### Assignment
Go through the material and copy each line in which the word "strip" shows up.

--- --- ---

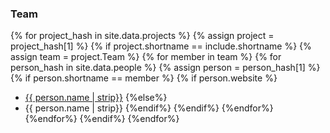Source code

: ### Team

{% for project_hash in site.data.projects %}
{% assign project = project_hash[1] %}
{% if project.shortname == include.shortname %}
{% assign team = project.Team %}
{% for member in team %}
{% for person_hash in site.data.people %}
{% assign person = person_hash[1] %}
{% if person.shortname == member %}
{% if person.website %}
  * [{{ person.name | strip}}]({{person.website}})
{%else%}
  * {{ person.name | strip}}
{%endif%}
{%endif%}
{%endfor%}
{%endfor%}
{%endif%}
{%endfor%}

--- --- ---

### Result of the exercise
  * [{{ person.name | strip}}]({{person.website}})
  * {{ person.name | strip}}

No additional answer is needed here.